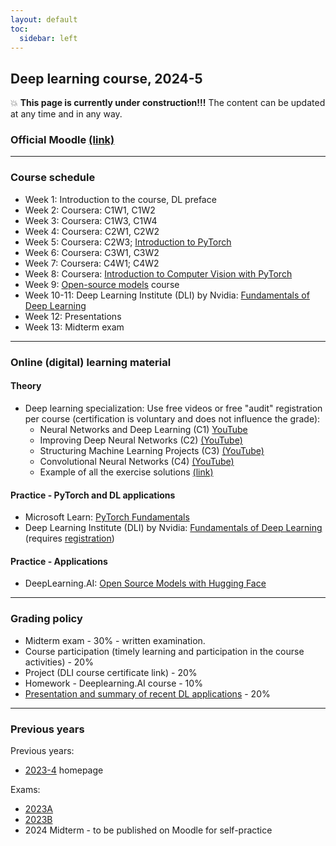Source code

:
 ```yaml
---
layout: default
toc:
  sidebar: left
---
```


## Deep learning course, 2024-5
:boom: **This page is currently under construction!!!**
The content can be updated at any time and in any way.

### Official Moodle [(link)](https://moodle.sce.ac.il/course/view.php?id=30423)

---

### Course schedule
* Week 1: Introduction to the course, DL preface 
* Week 2: Coursera: C1W1, C1W2
* Week 3: Coursera: C1W3, C1W4
* Week 4: Coursera: C2W1, C2W2
* Week 5: Coursera: C2W3; [Introduction to PyTorch](https://learn.microsoft.com/en-us/training/modules/intro-machine-learning-pytorch/)
* Week 6: Coursera: C3W1, C3W2
* Week 7: Coursera: C4W1; C4W2  
* Week 8: Coursera: [Introduction to Computer Vision with PyTorch](https://learn.microsoft.com/en-us/training/modules/intro-computer-vision-pytorch/)
* Week 9: [Open-source models](https://www.deeplearning.ai/short-courses/open-source-models-hugging-face/) course
* Week 10-11: Deep Learning Institute (DLI) by Nvidia: [Fundamentals of Deep Learning](https://www.nvidia.com/en-eu/training/instructor-led-workshops/fundamentals-of-deep-learning/)
* Week 12: Presentations
* Week 13: Midterm exam

---

### Online (digital) learning material

#### Theory
* Deep learning specialization: Use free videos or free "audit" registration per course (certification is voluntary and does not influence the grade):
  - Neural Networks and Deep Learning (C1) [YouTube](https://www.youtube.com/playlist?list=PLkDaE6sCZn6Ec-XTbcX1uRg2_u4xOEky0)
  - Improving Deep Neural Networks (C2) [(YouTube)](https://www.youtube.com/playlist?list=PLkDaE6sCZn6Hn0vK8co82zjQtt3T2Nkqc)
  - Structuring Machine Learning Projects (C3) [(YouTube)](https://www.youtube.com/playlist?list=PLkDaE6sCZn6E7jZ9sN_xHwSHOdjUxUW_b)
  - Convolutional Neural Networks (C4) [(YouTube)](https://www.youtube.com/playlist?list=PLkDaE6sCZn6Gl29AoE31iwdVwSG-KnDzF)
  - Example of all the exercise solutions [(link)](https://github.com/amanchadha/coursera-deep-learning-specialization)

#### Practice - PyTorch and DL applications
* Microsoft Learn: [PyTorch Fundamentals](https://learn.microsoft.com/en-us/training/paths/pytorch-fundamentals/)
* Deep Learning Institute (DLI) by Nvidia: [Fundamentals of Deep Learning](https://www.nvidia.com/en-eu/training/instructor-led-workshops/fundamentals-of-deep-learning/) (requires [registration](https://courses.nvidia.com/dli-event))

#### Practice - Applications
* DeepLearning.AI: [Open Source Models with Hugging Face](https://www.deeplearning.ai/short-courses/open-source-models-hugging-face/)

---

### Grading policy
* Midterm exam - 30% - written examination.
* Course participation (timely learning and participation in the course activities) - 20%
* Project (DLI course certificate link) - 20%
* Homework - Deeplearning.AI course - 10%
* [Presentation and summary of recent DL applications](/suppl/dl/2025/summary) - 20%

---

### Previous years

Previous years:
* [2023-4](/suppl/dl/2024/dl2024) homepage

Exams:
* [2023A](/suppl/dl/exams/DL%20Exam2023A_sol.pdf)
* [2023B](/suppl/dl/exams/DL%20Exam2023B_sol.pdf)
* 2024 Midterm - to be published on Moodle for self-practice
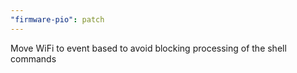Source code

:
 ```yaml
---
"firmware-pio": patch
---
```


Move WiFi to event based to avoid blocking processing of the shell commands
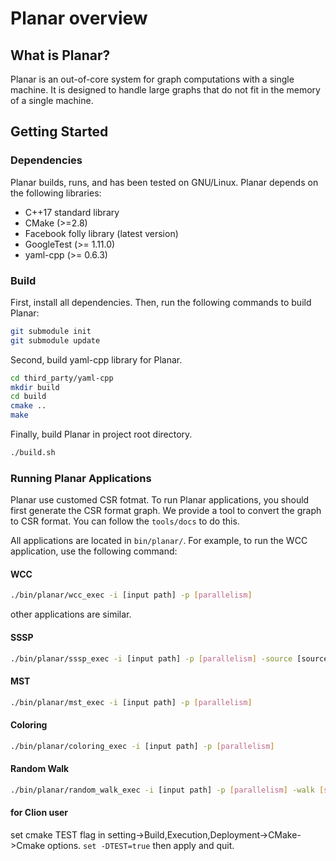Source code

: # Planar overview
## What is Planar?
Planar is an out-of-core system for graph computations with a single machine. It is designed to handle large graphs that do not fit in the memory of a single machine.


## Getting Started
### Dependencies
Planar builds, runs, and has been tested on GNU/Linux. Planar depends on the following libraries:
- C++17 standard library
- CMake (>=2.8)
- Facebook folly library (latest version)
- GoogleTest (>= 1.11.0)
- yaml-cpp (>= 0.6.3)

### Build
First, install all dependencies. Then, run the following commands to build Planar:
```bash
git submodule init
git submodule update
```
Second, build yaml-cpp library for Planar.
```bash
cd third_party/yaml-cpp
mkdir build
cd build
cmake ..
make
```
Finally, build Planar in project root directory.
```bash
./build.sh
```

### Running Planar Applications
Planar use customed CSR fotmat. To run Planar applications, you should first generate the CSR format graph. We provide a tool to convert the graph to CSR format. You can follow the `tools/docs` to do this.

All applications are located in `bin/planar/`. For example, to run the WCC application, use the following command:
#### WCC
```bash
./bin/planar/wcc_exec -i [input path] -p [parallelism] 
```
other applications are similar.
#### SSSP
```bash
./bin/planar/sssp_exec -i [input path] -p [parallelism] -source [source vertex id]
```
#### MST
```bash
./bin/planar/mst_exec -i [input path] -p [parallelism] 
```
#### Coloring
```bash
./bin/planar/coloring_exec -i [input path] -p [parallelism] 
```
#### Random Walk
```bash
./bin/planar/random_walk_exec -i [input path] -p [parallelism] -walk [steps]
```

#### for Clion user
set cmake TEST flag in setting->Build,Execution,Deployment->CMake->Cmake options.
`set -DTEST=true` 
then apply and quit.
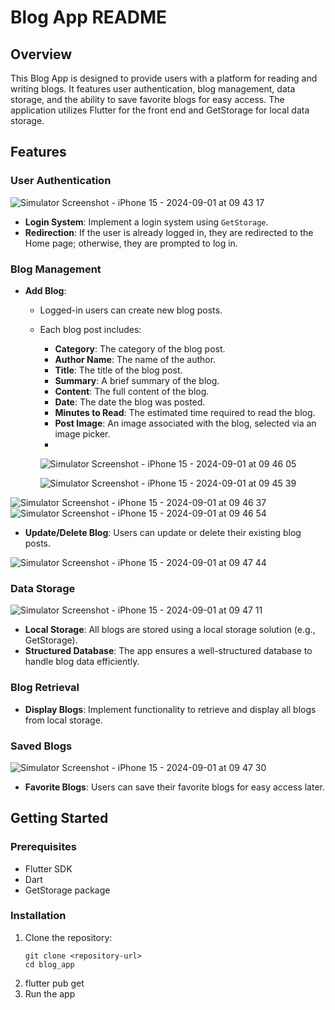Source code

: # Blog App README

## Overview

This Blog App is designed to provide users with a platform for reading and writing blogs. It features user authentication, blog management, data storage, and the ability to save favorite blogs for easy access. The application utilizes Flutter for the front end and GetStorage for local data storage.

## Features

### User Authentication
![Simulator Screenshot - iPhone 15 - 2024-09-01 at 09 43 17](https://github.com/user-attachments/assets/8dbc03a8-99b3-4c1e-84b6-9ced41301822)

- **Login System**: Implement a login system using `GetStorage`.
- **Redirection**: If the user is already logged in, they are redirected to the Home page; otherwise, they are prompted to log in.

### Blog Management

- **Add Blog**: 
  - Logged-in users can create new blog posts.
  - Each blog post includes:
    - **Category**: The category of the blog post.
    - **Author Name**: The name of the author.
    - **Title**: The title of the blog post.
    - **Summary**: A brief summary of the blog.
    - **Content**: The full content of the blog.
    - **Date**: The date the blog was posted.
    - **Minutes to Read**: The estimated time required to read the blog.
    - **Post Image**: An image associated with the blog, selected via an image picker.
    -
    ![Simulator Screenshot - iPhone 15 - 2024-09-01 at 09 46 05](https://github.com/user-attachments/assets/43dae7fb-d8b3-4dea-8c6c-0fcc03ea75c8)

    ![Simulator Screenshot - iPhone 15 - 2024-09-01 at 09 45 39](https://github.com/user-attachments/assets/9718868f-916f-4e1a-aee6-1238479e62a7)

![Simulator Screenshot - iPhone 15 - 2024-09-01 at 09 46 37](https://github.com/user-attachments/assets/ce0a8aa5-d82f-4fa4-b7aa-e8c04f14d184)
![Simulator Screenshot - iPhone 15 - 2024-09-01 at 09 46 54](https://github.com/user-attachments/assets/ed97672c-f389-46c0-bf40-3c00ec1a3a31)

- **Update/Delete Blog**: Users can update or delete their existing blog posts.

![Simulator Screenshot - iPhone 15 - 2024-09-01 at 09 47 44](https://github.com/user-attachments/assets/25be9108-37d0-4a9c-8ed9-848e26b593cf)


### Data Storage
![Simulator Screenshot - iPhone 15 - 2024-09-01 at 09 47 11](https://github.com/user-attachments/assets/314d75d1-ec28-45c2-bd1a-072e81371ef0)


- **Local Storage**: All blogs are stored using a local storage solution (e.g., GetStorage).
- **Structured Database**: The app ensures a well-structured database to handle blog data efficiently.

### Blog Retrieval

- **Display Blogs**: Implement functionality to retrieve and display all blogs from local storage.

### Saved Blogs
![Simulator Screenshot - iPhone 15 - 2024-09-01 at 09 47 30](https://github.com/user-attachments/assets/a0da9c14-e5e7-4ea7-a0c5-32a0dd8421d8)


- **Favorite Blogs**: Users can save their favorite blogs for easy access later.

## Getting Started

### Prerequisites

- Flutter SDK
- Dart
- GetStorage package

### Installation

1. Clone the repository:
   ```
   git clone <repository-url>
   cd blog_app
   ```
2. flutter pub get
3. Run the app
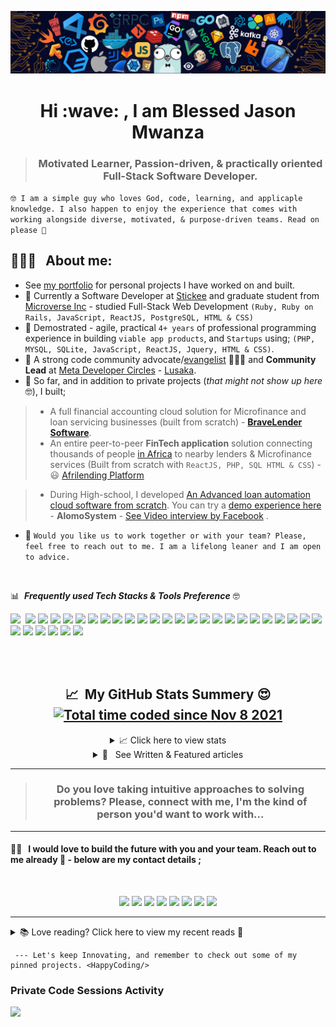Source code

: <p align="center"><img src="languages-header.png"></p>

<h1 align="center">Hi :wave:  , I am Blessed Jason Mwanza </h1>

> ### <p align="center" width="150px"> Motivated Learner, Passion-driven, & practically oriented Full-Stack Software Developer. </p>

  
```🤓 I am a simple guy who loves God, code, learning, and applicaple knowledge. I also happen to enjoy the experience that comes with working alongside diverse, motivated, & purpose-driven teams. Read on please 🤭```



<h2> 👨🏻‍💻 &nbsp; About me: </h2> 


- See [my portfolio](http://blessedjasonmwanza.me/) for personal projects I have worked on and built.
- 🔭 Currently a Software Developer at [Stickee](https://stickee.co.uk) and graduate student from [Microverse Inc](https://www.microverse.org/?grsf=kvpb2j) -  studied Full-Stack Web Development ```(Ruby, Ruby on Rails, JavaScript, ReactJS, PostgreSQL, HTML & CSS)```
- 🔭 Demostrated - agile, practical ```4+ years``` of professional programming experience in building ```viable app products```, and ```Startups``` using; ```(PHP, MYSQL, SQLite, JavaScript, ReactJS, Jquery, HTML & CSS)```.
- 🌱 A strong code community advocate/[evangelist](https://facebook.com/compoundCode) 👨🏻‍💻 and **Community Lead** at [Meta Developer Circles](https://developers.facebook.com/developercircles/) - [Lusaka](https://web.facebook.com/groups/DevCLusaka).
-  📄 So far, and in addition to private projects (_that might not show up here_ 🤓), I built;
  > - A full financial accounting cloud solution for Microfinance and loan servicing businesses (built from scratch) - [**BraveLender Software**](https://bravelender.com).
  > -  An entire peer-to-peer **FinTech application** solution connecting thousands of people [in Africa](https://vandvmagazine.com/afrilending-the-future-of-lending-money-in-africa/) to nearby lenders & Microfinance services (Built from scratch with ```ReactJS, PHP, SQL HTML & CSS```)  - 😃 [Afrilending Platform](https://afrilending.com)

  > - During High-school, I developed [An Advanced loan automation cloud software from scratch](https://bongohive.co.zm/startup-spotlight-alomo-system/). You can try a [demo experience here](https://AlomoSystem.com) - **AlomoSystem** - [See Video interview by Facebook](https://www.youtube.com/watch?v=Nb9OnWp1pjE) . 

- 👯  ```Would you like us to work together or with your team? Please, feel free to reach out to me. I am a lifelong leaner and I am open to advice.```

<br>

:bar_chart: &nbsp;**_Frequently used Tech Stacks & Tools Preference_** 🤓 


<img src="https://img.shields.io/badge/-Progressive Web Apps-5A0FC8?style=flat">&nbsp;
<img src = "https://img.shields.io/badge/-PHP-05122A?style=flat&logo=php&logoColor=777BB4">
<img src="https://img.shields.io/badge/-MySQL-F29111?style=flat&logo=mysql&logoColor=FFFFFF">
<img src="https://img.shields.io/badge/Graphql-%cc6699?style=flat&logo=graphql&logoColor=white">
<img src="https://img.shields.io/badge/jquery-%230769AD.svg?style=flat&logo=jquery&logoColor=white">
<img src="https://img.shields.io/badge/-JavaScript-eed718?style=flat&logo=javascript&logoColor=ffffff">
<img src="https://img.shields.io/badge/-React-000000?style=flat&logo=react&logoColor=00c8ff">
<img src = "https://img.shields.io/badge/-HTML5-E34F26?style=flat&logo=html5&logoColor=white">
<img src = "https://img.shields.io/badge/-CSS3-1572B6?style=flat&logo=css3&logoColor=white">
<img src="https://img.shields.io/badge/-Bootstrap-563D7C?style=flat&logo=bootstrap&logoColor=white">
<img src="https://img.shields.io/badge/-Sass-cc6699?style=flat&logo=sass&logoColor=ffffff">
<img src="https://img.shields.io/badge/Ruby-CC342D?style=flat&logo=ruby&logoColor=white">
<img src="https://img.shields.io/badge/-Wordpress-05122A?style=flat&logo=wordpress&logoColor=563D7C">
<img src="https://img.shields.io/badge/-JSON-F29111?style=flat&logo=json&logoColor=FFFFF">
<img src="https://img.shields.io/badge/-Markdown-05122A?style=flat&logo=markdown">
<img src="http://img.shields.io/badge/-Git-F1502F?style=flat&logo=git&logoColor=FFFFFF">
<img src="http://img.shields.io/badge/Git-GitBash-black?style=flat&logo=git&logoColor=white">
<img src="http://img.shields.io/badge/-Github-000000?style=flat&logo=github&logoColor=FFFFFF">
<img src="http://img.shields.io/badge/-VS%20Code-007ACC?style=flat&logo=visual%20studio%20code&logoColor=white">
<img src="https://img.shields.io/badge/Atom-66595C?style=flat&logo=Atom&logoColor=white">
<img src="https://img.shields.io/badge/-Sublime%20Text-05122A?style=flat&logo=sublime-text&logoColor=FF9800">
<img src="http://img.shields.io/badge/-Heroku-430098?style=flat&logo=heroku&logoColor=white">
<img src="https://img.shields.io/badge/Netlify-00C7B7?style=flat&logo=netlify&logoColor=white">
<img src="https://img.shields.io/badge/npm-CB3837?style=flat&logo=npm&logoColor=white">
<img src="https://img.shields.io/badge/Webpack-8DD6F9?style=flat&logo=Webpack&logoColor=white">
<img src="https://img.shields.io/badge/figma-%23F24E1E.svg?style=flat&logo=figma&logoColor=white">
<img src="https://img.shields.io/badge/Gimp-657D8B?style=flat&logo=gimp&logoColor=FFFFFF">
<img src="https://img.shields.io/badge/Windows-0078D6?style=flat&logo=windows&logoColor=white">
<img src="https://img.shields.io/badge/Linux-666666?style=flat&logo=linux&logoColor=white">
<img src="https://img.shields.io/badge/Kali_Linux-1793D1?style=flat&logo=kali-linux&logoColor=white">
<img src="https://img.shields.io/badge/Ubuntu-%23F24E1E?style=flat&logo=ubuntu&logoColor=white">


<br>
<br>

<h2 align="center"> 📈  &nbsp;My GitHub Stats Summery 😍 
  <a title="Total time coded since Nov 8 2021"
     href="https://wakatime.com/@864184a7-6c2d-4518-bd00-febaed795ec4"><img src="https://wakatime.com/badge/user/864184a7-6c2d-4518-bd00-febaed795ec4.svg" alt="Total time coded since Nov 8 2021" /></a>
</h2>

<details align="center">
  <summary>
    📈 Click here to view stats
  </summary>
  <p align="center"><b>Visitor's Count from Oct 10, 2021</b></p>
  <p align="center"><img src="https://profile-counter.glitch.me/%7Bblessedjasonmwanza%7D/count.svg" alt="visitor badge"/></p>

  <p align="center"><img src="https://github-readme-stats.vercel.app/api/wakatime?username=blessedjasonmwanza&layout=compact&theme=chartreuse-dark&hide_border=true&custom_title=Weekly%20wakatime%20stats"></p>

  <p align="center" ><img src="https://github-readme-streak-stats.herokuapp.com?user=blessedjasonmwanza&theme=chartreuse-dark"></p>
  <br>
</details>
<details align="center">
  <summary>
     📰  &nbsp; See Written & Featured articles
  </summary>
  <h3  align="center"> Featured Articles </h3>
  
  - [AfriLending, The Future Of Lending Money in Africa](https://vandvmagazine.com/afrilending-the-future-of-lending-money-in-africa/)
  
  - [FinTech Startup Spotlight: Alomo System](https://bongohive.co.zm/startup-spotlight-alomo-system/)

  - [Meet Blessed Jason Mwanza: Founder of Alomo Systems and AfriLending](https://theafricandreamsl.com/meet-blessed-jason-mwanza-founder-of-alomo-systems-and-afrilending/)
  
  
   <h3  align="center"> Articles I have written</h3>

      
  - [Programming in High School](https://dev.to/mwanzabj/programming-in-high-school-3iji)
  - [Introducing Progate To Cavendish University Zambia — The Awesome Experience /> ](https://dev.to/mwanzabj/progate-code-community-in-zambia-cavendish-university-14cd)
  
</details>

<hr>


> <h3 align="center">Do you love taking intuitive approaches to solving problems? Please, connect with me, I'm the kind of person you'd want to work with...</h3>


<hr>

#### 🤝🏻  &nbsp; I would love to build the future with you and your team. Reach out to me  already 🚀 - below are my contact details ;
<br>

<p align="center">
<a href="https://www.linkedin.com/in/blessedjasonmwanza/"><img src="https://img.shields.io/badge/blessedjasonmwanza-0077B5?style=for-the-badge&logo=Linkedin&logoColor=white"/></a>
 <a href="https://angel.co/u/blessedjasonmwanza"><img src="https://img.shields.io/badge/blessedjasonmwanza-c3c3c3?style=for-the-badge&logo=Angellist&logoColor=black"/></a>
<a href="mailto:mwanzabj@gmail.com"><img src="https://img.shields.io/badge/-mwanzabj@gmail.com-D14836?style=for-the-badge&logo=Gmail&logoColor=white"/></a>
<a href="https://twitter.com/mwanzabj"><img src="https://img.shields.io/badge/-mwanzabj-1DA1F2?style=for-the-badge&logo=twitter&logoColor=white"/></a>
<a href="https://medium.com/@mwanzabj"><img src="https://img.shields.io/badge/-@mwanzabj-3db399?style=for-the-badge&logo=medium&logoColor=white"/></a>
<a href="https://instagram.com/mwanzabj"><img src="https://img.shields.io/badge/-mwanzabj-E4405F?style=for-the-badge&logo=Instagram&logoColor=white"/></a>
<a href="https://facebook.com/blessedjasonmwanza"><img src="https://img.shields.io/badge/-Blessed%20Jason%20Mwanza-1877F2?style=for-the-badge&logo=facebook&logoColor=white"/></a>
<a href="https://www.youtube.com/channel/UCarmzp5wfUxvCGScIwJZNfg"><img src="https://img.shields.io/badge/-Blessed%20Jason%20Mwanza-cc0000?style=for-the-badge&logo=youtube&logoColor=white"/></a>

</p>

     
<hr>
 
<details>
  <summary>
    📚 Love reading? Click here to view my recent reads  📖
  </summary>


```javascript
  const Books = [
      {
        title: 'The Magic Ladder to Success',
        Auther: 'Napoleon Hill'
      },
      {
        title: 'As a Man Thinketh',
        Auther: 'James Allen'
      },
      {
        title: 'Zero To One',
        Auther: 'Peter Thiel'
      },
      {
        title: 'The Richest Man in Babylon',
        Auther: 'George S. Clason'
      },
      {
        title: 'The One Minute Manager',
        Auther: ['Ken Blanchard', 'Dr Spencer Johnson']
      },
      {
        title: 'What the CEO Wants you to Know',
        Auther: 'Ram Charan'
      },
      {
        title: 'Who Moved My Cheese',
        Auther: 'Dr Spencer Johnson'
      },
      {
        title: 'The Game of Life and How to Play it',
        Auther: 'Forence Scovel Shinn'
      },
      {
        title: 'Just Be Glad',
        Auther: 'Christian D. Larson'
      },
      {
        title: 'It Works',
        Auther: 'RHJ'
      },
      {
        title: 'Outwitting the Devil',
        Auther: 'Napoleon Hill'
      },
      {
        title: 'Success The Best of Napoleon Hill',
        Auther: 'Napoleon Hill'
      },
      {
        title: 'Elon Musk: Success Secrets',
        Auther: 'George Ilian'
      },
    ]
  ```
 
</details>
  


     --- Let's keep Innovating, and remember to check out some of my pinned projects. <HappyCoding/>

### Private Code Sessions Activity

<a href="https://wakatime.com/@blessedjasonmwanza" align="center" style="margin: 0 auto;"><img src="https://wakatime.com/share/@blessedjasonmwanza/da3f2a1c-5306-4762-a8b8-7b2ecf273a02.png" /></a>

========================================

- _Work task_
All lines from the beginning of the material above through the line holding "learning specialization: Use" are to be given again exactly, and no others; pictures do not go in.

- _Written answer_
Source code

:
 ```yaml
---
layout: default
toc:
  sidebar: left
---
```


## Deep learning course, 2024-5
:boom: **This page is currently under construction!!!**
The content can be updated at any time and in any way.

### Official Moodle [(link)](https://moodle.sce.ac.il/course/view.php?id=30423)

---

### Course schedule
* Week 1: Introduction to the course, DL preface 
* Week 2: Coursera: C1W1, C1W2
* Week 3: Coursera: C1W3, C1W4
* Week 4: Coursera: C2W1, C2W2
* Week 5: Coursera: C2W3; [Introduction to PyTorch](https://learn.microsoft.com/en-us/training/modules/intro-machine-learning-pytorch/)
* Week 6: Coursera: C3W1, C3W2
* Week 7: Coursera: C4W1; C4W2  
* Week 8: Coursera: [Introduction to Computer Vision with PyTorch](https://learn.microsoft.com/en-us/training/modules/intro-computer-vision-pytorch/)
* Week 9: [Open-source models](https://www.deeplearning.ai/short-courses/open-source-models-hugging-face/) course
* Week 10-11: Deep Learning Institute (DLI) by Nvidia: [Fundamentals of Deep Learning](https://www.nvidia.com/en-eu/training/instructor-led-workshops/fundamentals-of-deep-learning/)
* Week 12: Presentations
* Week 13: Midterm exam

---

### Online (digital) learning material

#### Theory
* Deep learning specialization: Use free videos or free "audit" registration per course (certification is voluntary and does not influence the grade):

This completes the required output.